= Carl A. Vossberg Jr. =

American electrical engineer, inventor, and entrepreneur (1918–2008)

Carl A. Vossberg, Jr., (July 16, 1918 – March 9, 2008) was an American electrical engineer, inventor, and entrepreneur in the electronic instrumentation industry. He is known for more than 30 technical patents in the area of refractometry, measurement, and control. Vossberg also founded Electron-Machine Corporation, the company responsible for the introduction of inline process refractometers as a measuring system for the pulp & paper, food, and chemical processing industries.

==Early life and education==

Vossberg began his college education at the City College of the City of New York (CCNY), studying electronics, and was awarded a BEE in Electrical Engineering from CCNY and a MS in Electrical Engineering (EE) from Columbia University. He also attended Massachusetts Institute of Technology. During WWII, Vossberg worked for the U.S. Office of Strategic Service (now CIA) participating in the development of remote radio transponders, artillery tracking systems, weapon fire detection controllers, and video transmission.

==Career==

Vossberg entered the profession as a radio engineer for RCA and designed circuits and established radio facsimile facilities for the Office of War information. Later he became Chief Engineer for Standard Electronics Research Corporation, where his duties were to originate and direct the research and development programs and supervise engineering and technical personnel in electronics, x-rays, communication, instrumentation and process controls. He was also Vice President of Research and Developments, Inc., and Vice President of Industrial Gauges Corporation.
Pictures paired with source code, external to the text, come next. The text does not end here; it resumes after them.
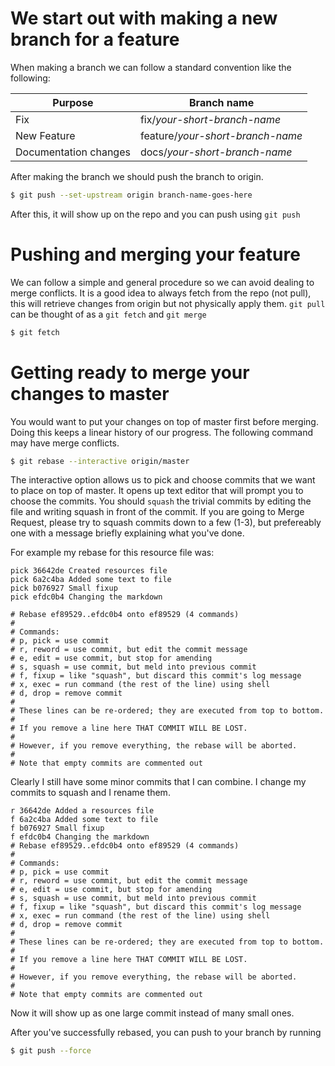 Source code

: # We start out with making a new branch for a feature
When making a branch we can follow a standard convention like the following:

| Purpose | Branch name |
| ------- | ----------- |
| Fix | fix/*your-short-branch-name* |
| New Feature | feature/*your-short-branch-name* |
| Documentation changes | docs/*your-short-branch-name* |

After making the branch we should push the branch to origin.
```sh
$ git push --set-upstream origin branch-name-goes-here
```
After this, it will show up on the repo and you can push using `git push`

# Pushing and merging your feature
We can follow a simple and general procedure so we can avoid dealing to merge conflicts. It is a good idea to always fetch from the repo (not pull), this will retrieve 
changes from origin but not physically apply them. `git pull` can be thought of as a `git fetch` and `git merge`

```sh
$ git fetch
```
# Getting ready to merge your changes to master
You would want to put your changes on top of master first before merging. Doing this keeps a linear history of our progress. The following command may have merge conflicts.
```sh
$ git rebase --interactive origin/master
```
The interactive option allows us to pick and choose commits that we want to place on top of master. It opens up text editor that will prompt you to choose the commits. You should `squash` the trivial commits by editing the file and writing squash in front of the commit. If you are going to Merge Request, please try to squash commits down to a few (1-3), but prefereably one with a message briefly explaining what you've done.

For example my rebase for this resource file was:
```
pick 36642de Created resources file
pick 6a2c4ba Added some text to file
pick b076927 Small fixup
pick efdc0b4 Changing the markdown

# Rebase ef89529..efdc0b4 onto ef89529 (4 commands)
#
# Commands:
# p, pick = use commit
# r, reword = use commit, but edit the commit message
# e, edit = use commit, but stop for amending
# s, squash = use commit, but meld into previous commit
# f, fixup = like "squash", but discard this commit's log message
# x, exec = run command (the rest of the line) using shell
# d, drop = remove commit
#
# These lines can be re-ordered; they are executed from top to bottom.
#
# If you remove a line here THAT COMMIT WILL BE LOST.
#
# However, if you remove everything, the rebase will be aborted.
#
# Note that empty commits are commented out
```
Clearly I still have some minor commits that I can combine. I change my commits to squash and I rename them.
```
r 36642de Added a resources file
f 6a2c4ba Added some text to file
f b076927 Small fixup
f efdc0b4 Changing the markdown
# Rebase ef89529..efdc0b4 onto ef89529 (4 commands)
#
# Commands:
# p, pick = use commit
# r, reword = use commit, but edit the commit message
# e, edit = use commit, but stop for amending
# s, squash = use commit, but meld into previous commit
# f, fixup = like "squash", but discard this commit's log message
# x, exec = run command (the rest of the line) using shell
# d, drop = remove commit
#
# These lines can be re-ordered; they are executed from top to bottom.
#
# If you remove a line here THAT COMMIT WILL BE LOST.
#
# However, if you remove everything, the rebase will be aborted.
#
# Note that empty commits are commented out
```
Now it will show up as one large commit instead of many small ones.

After you've successfully rebased, you can push to your branch by running
```sh
$ git push --force
```

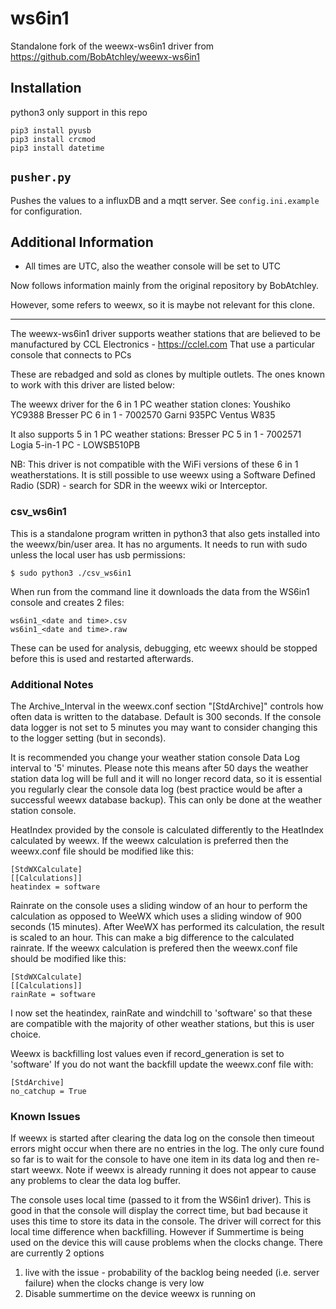 # ws6in1

Standalone fork of the weewx-ws6in1 driver from https://github.com/BobAtchley/weewx-ws6in1

## Installation

python3 only support in this repo

```
pip3 install pyusb
pip3 install crcmod
pip3 install datetime
```

## `pusher.py`

Pushes the values to a influxDB and a mqtt server. See `config.ini.example`
for configuration.

## Additional Information

* All times are UTC, also the weather console will be set to UTC

Now follows information mainly from the original repository by BobAtchley.

However, some refers to weewx, so it is maybe not relevant for this clone.

---

The weewx-ws6in1 driver supports weather stations that are believed to be
manufactured by CCL Electronics - https://cclel.com
That use a particular console that connects to PCs

These are rebadged and sold as clones by multiple outlets.  The ones known
to work with this driver are listed below:

The weewx driver for the 6 in 1 PC weather station clones:
Youshiko YC9388
Bresser PC 6 in 1 - 7002570
Garni 935PC
Ventus W835

It also supports 5 in 1 PC weather stations:
Bresser PC 5 in 1 - 7002571
Logia 5-in-1 PC - LOWSB510PB

NB: This driver is not compatible with the WiFi versions of these 6 in
1 weatherstations.  It is still possible to use weewx using a Software
Defined Radio (SDR) - search for SDR in the weewx wiki or Interceptor.


### csv_ws6in1

This is a standalone program written in python3 that also gets installed into
the weewx/bin/user area.  It has no arguments.  It needs to run with sudo
unless the local user has usb permissions:

```
$ sudo python3 ./csv_ws6in1
```

When run from the command line it downloads the data from the WS6in1 console
and creates 2 files:

```
ws6in1_<date and time>.csv
ws6in1_<date and time>.raw
```

These can be used for analysis, debugging, etc
weewx should be stopped before this is used and restarted afterwards.

### Additional Notes

The Archive_Interval in the weewx.conf section "[StdArchive]" controls how often
data is written to the database.  Default is 300 seconds.  If the console data
logger is not set to 5 minutes you may want to consider changing this to the
logger setting (but in seconds).

It is recommended you change your weather station console Data Log interval to
'5' minutes.  Please note this means after 50 days the weather station data log
will be full and it will no longer record data, so it is essential you
regularly clear the console data log (best practice would be after a successful
weewx database backup).  This can only be done at the weather station console.

HeatIndex provided by the console is calculated differently to the
HeatIndex calculated by weewx.  If the weewx calculation is preferred
then the weewx.conf file should be modified like this:

```
[StdWXCalculate]
[[Calculations]]
heatindex = software
```

Rainrate on the console uses a sliding window of an hour to perform the
calculation as opposed to WeeWX which uses a sliding window of 900
seconds (15 minutes). After WeeWX has performed its calculation, the
result is scaled to an hour.  This can make a big difference to the
calculated rainrate.  If the weewx calculation is prefered then the
weewx.conf file should be modified like this:

```
[StdWXCalculate]
[[Calculations]]
rainRate = software
```

I now set the heatindex, rainRate and windchill to 'software' so that
these are compatible with the majority of other weather stations, but
this is user choice.

Weewx is backfilling lost values even if record_generation is set to
'software' If you do not want the backfill update the weewx.conf file
with:

```
[StdArchive]
no_catchup = True
```

### Known Issues

If weewx is started after clearing the data log on the console then timeout
errors might occur when there are no entries in the log.  The only cure found
so far is to wait for the console to have one item in its data log and then
re-start weewx.  Note if weewx is already running it does not appear to cause
any problems to clear the data log buffer.

The console uses local time (passed to it from the WS6in1 driver).
This is good in that the console will display the correct time, but
bad because it uses this time to store its data in the console.  The
driver will correct for this local time difference when backfilling.
However if Summertime is being used on the device this will cause
problems when the clocks change.  There are currently 2 options
1) live with the issue - probability of the backlog being needed
(i.e. server failure) when the clocks change is very low
2) Disable summertime on the device weewx is running on

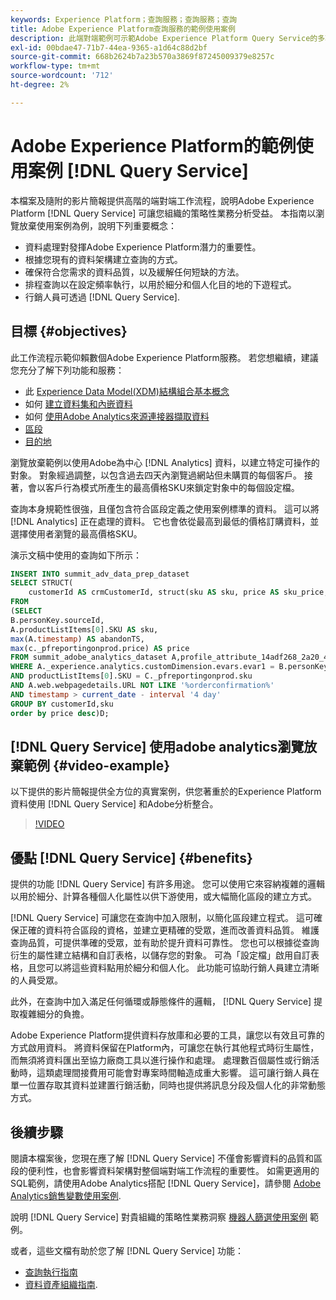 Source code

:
 ```yaml
---
keywords: Experience Platform；查詢服務；查詢服務；查詢
title: Adobe Experience Platform查詢服務的範例使用案例
description: 此端對端範例可示範Adobe Experience Platform Query Service的多功能性和優點。
exl-id: 00bdae47-71b7-44ea-9365-a1d64c88d2bf
source-git-commit: 668b2624b7a23b570a3869f87245009379e8257c
workflow-type: tm+mt
source-wordcount: '712'
ht-degree: 2%

---
```


# Adobe Experience Platform的範例使用案例 [!DNL Query Service]

本檔案及隨附的影片簡報提供高階的端對端工作流程，說明Adobe Experience Platform [!DNL Query Service] 可讓您組織的策略性業務分析受益。 本指南以瀏覽放棄使用案例為例，說明下列重要概念：

* 資料處理對發揮Adobe Experience Platform潛力的重要性。
* 根據您現有的資料架構建立查詢的方式。
* 確保符合您需求的資料品質，以及緩解任何短缺的方法。
* 排程查詢以在設定頻率執行，以用於細分和個人化目的地的下遊程式。
* 行銷人員可透過 [!DNL Query Service].

## 目標 {#objectives}

此工作流程示範仰賴數個Adobe Experience Platform服務。 若您想繼續，建議您充分了解下列功能和服務：

* 此 [Experience Data Model(XDM)結構組合基本概念](../../xdm/schema/composition.md)
* 如何 [建立資料集和內嵌資料](https://experienceleague.adobe.com/docs/platform-learn/tutorials/data-ingestion/create-datasets-and-ingest-data.html)
* 如何 [使用Adobe Analytics來源連接器擷取資料](https://experienceleague.adobe.com/docs/platform-learn/tutorials/sources/ingest-data-from-adobe-analytics.html?lang=zh-Hant)
* [區段](../../segmentation/home.md)
* [目的地](../../destinations/home.md)

瀏覽放棄範例以使用Adobe為中心 [!DNL Analytics] 資料，以建立特定可操作的對象。 對象經過調整，以包含過去四天內瀏覽過網站但未購買的每個客戶。 接著，會以客戶行為模式所產生的最高價格SKU來鎖定對象中的每個設定檔。

查詢本身規範性很強，且僅包含符合區段定義之使用案例標準的資料。 這可以將 [!DNL Analytics] 正在處理的資料。 它也會依從最高到最低的價格訂購資料，並選擇使用者瀏覽的最高價格SKU。

演示文稿中使用的查詢如下所示：

```sql
INSERT INTO summit_adv_data_prep_dataset
SELECT STRUCT(
    customerId AS crmCustomerId, struct(sku AS sku, price AS sku_price, abandonTS AS abandonTS) AS abandonBrowse) AS _pfreportingonprod
FROM
(SELECT
B.personKey.sourceId,
A.productListItems[0].SKU AS sku,
max(A.timestamp) AS abandonTS,
max(c._pfreportingonprod.price) AS price
FROM summit_adobe_analytics_dataset A,profile_attribute_14adf268_2a20_4dee_bee6_a6b0e34616a9 B,summit_product_dataset c
WHERE A._experience.analytics.customDimension.evars.evar1 = B.personKey.sourceID
AND productListItems[0].SKU = C._pfreportingonprod.sku
AND A.web.webpagedetails.URL NOT LIKE '%orderconfirmation%'
AND timestamp > current_date - interval '4 day'
GROUP BY customerId,sku
order by price desc)D;
```

## [!DNL Query Service] 使用adobe analytics瀏覽放棄範例 {#video-example}

以下提供的影片簡報提供全方位的真實案例，供您著重於的Experience Platform資料使用 [!DNL Query Service] 和Adobe分析整合。

>[!VIDEO](https://video.tv.adobe.com/v/342533?quality=12&learn=on)

## 優點 [!DNL Query Service] {#benefits}

提供的功能 [!DNL Query Service] 有許多用途。 您可以使用它來容納複雜的邏輯以用於細分、計算各種個人化屬性以供下游使用，或大幅簡化區段的建立方式。

[!DNL Query Service] 可讓您在查詢中加入限制，以簡化區段建立程式。 這可確保正確的資料符合區段的資格，並建立更精確的受眾，進而改善資料品質。 維護查詢品質，可提供準確的受眾，並有助於提升資料可靠性。 您也可以根據從查詢衍生的屬性建立結構和自訂表格，以儲存您的對象。 可為「設定檔」啟用自訂表格，且您可以將這些資料點用於細分和個人化。 此功能可協助行銷人員建立清晰的人員受眾。

此外，在查詢中加入滿足任何循環或靜態條件的邏輯， [!DNL Query Service] 提取複雜細分的負擔。

Adobe Experience Platform提供資料存放庫和必要的工具，讓您以有效且可靠的方式啟用資料。 將資料保留在Platform內，可讓您在執行其他程式時衍生屬性，而無須將資料匯出至協力廠商工具以進行操作和處理。 處理數百個屬性或行銷活動時，這類處理間接費用可能會對專案時間軸造成重大影響。 這可讓行銷人員在單一位置存取其資料並建置行銷活動，同時也提供將訊息分段及個人化的非常動態方式。

## 後續步驟

閱讀本檔案後，您現在應了解 [!DNL Query Service] 不僅會影響資料的品質和區段的便利性，也會影響資料架構對整個端對端工作流程的重要性。 如需更適用的SQL範例，請使用Adobe Analytics搭配 [!DNL Query Service]，請參閱 [Adobe Analytics銷售變數使用案例](./merchandising-variables.md).

說明 [!DNL Query Service] 對貴組織的策略性業務洞察 [機器人篩選使用案例](./bot-filtering.md) 範例。

或者，這些文檔有助於您了解 [!DNL Query Service] 功能：

* [查詢執行指南](../best-practices/writing-queries.md)
* [資料資產組織指南](../best-practices/organize-data-assets.md).



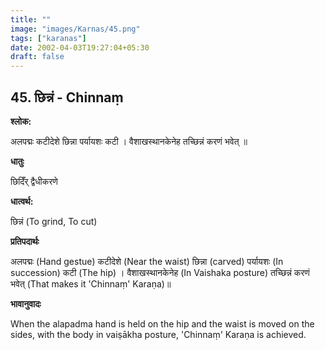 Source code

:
 ```yaml
---
title: ""
image: "images/Karnas/45.png"
tags: ["karanas"]
date: 2002-04-03T19:27:04+05:30
draft: false
---
```


## 45. छिन्नं - Chinnaṃ

**श्लोक:**

अलपद्मः कटीदेशे छिन्ना पर्यायशः कटी । वैशाखस्थानकेनेह तच्छिन्नं करणं भवेत् ॥

**धातुः**

छिदिँर् द्वैधीकरणे

**धात्वर्थ:**

छिन्नं (To grind, To cut)

**प्रतिपदार्थः**

अलपद्मः (Hand gestue) कटीदेशे (Near the waist) छिन्ना (carved) पर्यायशः (In succession) कटी (The hip) । वैशाखस्थानकेनेह (In Vaishaka posture) तच्छिन्नं करणं भवेत् (That makes it 'Chinnaṃ' Karaṇa)॥

**भावानुवादः**

When the alapadma hand is held on the hip and the waist is moved on the sides, with the body in vaiṣākha posture, 'Chinnaṃ' Karaṇa is achieved.
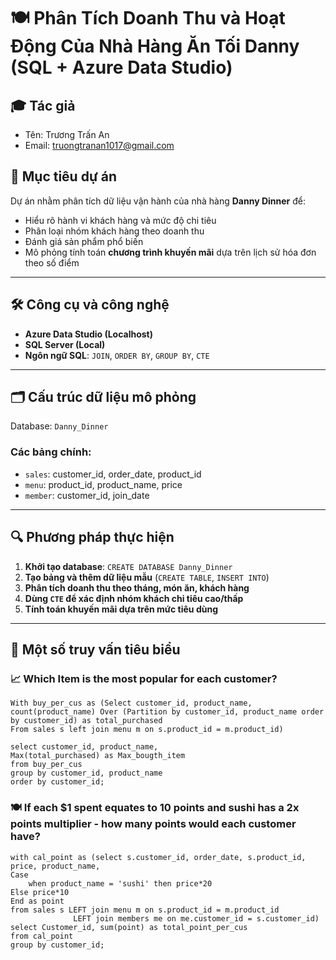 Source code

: # 🍽️ Phân Tích Doanh Thu và Hoạt Động Của Nhà Hàng Ăn Tối Danny (SQL + Azure Data Studio)

## 🎓 Tác giả
- Tên: Trương Trấn An
- Email: truongtranan1017@gmail.com

## 📌 Mục tiêu dự án
Dự án nhằm phân tích dữ liệu vận hành của nhà hàng **Danny Dinner** để:
- Hiểu rõ hành vi khách hàng và mức độ chi tiêu
- Phân loại nhóm khách hàng theo doanh thu
- Đánh giá sản phẩm phổ biến
- Mô phỏng tính toán **chương trình khuyến mãi** dựa trên lịch sử hóa đơn theo số điểm

---

## 🛠️ Công cụ và công nghệ
- **Azure Data Studio (Localhost)**
- **SQL Server (Local)**  
- **Ngôn ngữ SQL**: `JOIN`, `ORDER BY`, `GROUP BY`, `CTE`

---

## 🗂️ Cấu trúc dữ liệu mô phỏng
Database: `Danny_Dinner`

### Các bảng chính:
- `sales`: customer_id, order_date, product_id  
- `menu`: product_id, product_name, price
- `member`: customer_id, join_date

---

## 🔍 Phương pháp thực hiện
1. **Khởi tạo database**: `CREATE DATABASE Danny_Dinner`
2. **Tạo bảng và thêm dữ liệu mẫu** (`CREATE TABLE`, `INSERT INTO`)
3. **Phân tích doanh thu theo tháng, món ăn, khách hàng**  
4. **Dùng `CTE` để xác định nhóm khách chi tiêu cao/thấp**
5. **Tính toán khuyến mãi dựa trên mức tiêu dùng**

---

## 🧠 Một số truy vấn tiêu biểu

### 📈 Which Item is the most popular for each customer?
```
With buy_per_cus as (Select customer_id, product_name, 
count(product_name) Over (Partition by customer_id, product_name order by customer_id) as total_purchased
From sales s left join menu m on s.product_id = m.product_id)

select customer_id, product_name,
Max(total_purchased) as Max_bougth_item
from buy_per_cus
group by customer_id, product_name
order by customer_id;
```

### 🍽️ If each $1 spent equates to 10 points and sushi has a 2x points multiplier - how many points would each customer have?
```
with cal_point as (select s.customer_id, order_date, s.product_id, price, product_name,
Case 
    when product_name = 'sushi' then price*20
Else price*10
End as point
from sales s LEFT join menu m on s.product_id = m.product_id 
              LEFT join members me on me.customer_id = s.customer_id)
select Customer_id, sum(point) as total_point_per_cus
from cal_point
group by customer_id;
```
===After WWII and entrepreneurship===

After the war, Vossberg set out to apply electronics technology to industrial applications. Electron-Machine Corporation was formed in 1946 for the purpose of designing automatic electronic gaging and indicating equipment. The company was established in the back of a radiator repair shop in Lynbrook, New York. Instruments for diameter and thickness measurements for steel and cable products were conceived, developed, and licensed to other manufacturers. These instruments included the first commercial x-ray thickness gage, optical cable diameter gages, and an industrial process control computer. In 1950 he, in partnership, formed the Industrial Gauges Corporation and later established Research Developments, Inc., as a subsidiary. This expansion provided the manufacturing facilities for the products developed by the Electron-Machine Company.

In 1952, Electron-Machine Corporation moved to Umatilla, Florida, where operations continue today. The abundant living attributed to Florida influenced Vossberg's decision to move the company to Umatilla, where laboratory buildings were constructed between two beautiful lakes to house the electronic and chemical sections. The location was chosen because it was “conducive to scientific research and can account for the Laboratories producing near miracles.”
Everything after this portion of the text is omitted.